- EXERCISE BRIEF -
Only what runs from the line with "# Updates & Fixes" to the final line of the records below should be given again, word for word.

- SUPPLIED RECORDS -
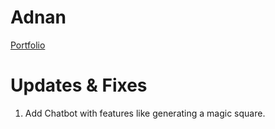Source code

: # Adnan
[Portfolio](https://mohammedadnan2307.github.io/adnan/)

# Updates & Fixes
1. Add Chatbot with features like generating a magic square.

- REPLY TO THE EXERCISE -
# Updates & Fixes
1. Add Chatbot with features like generating a magic square.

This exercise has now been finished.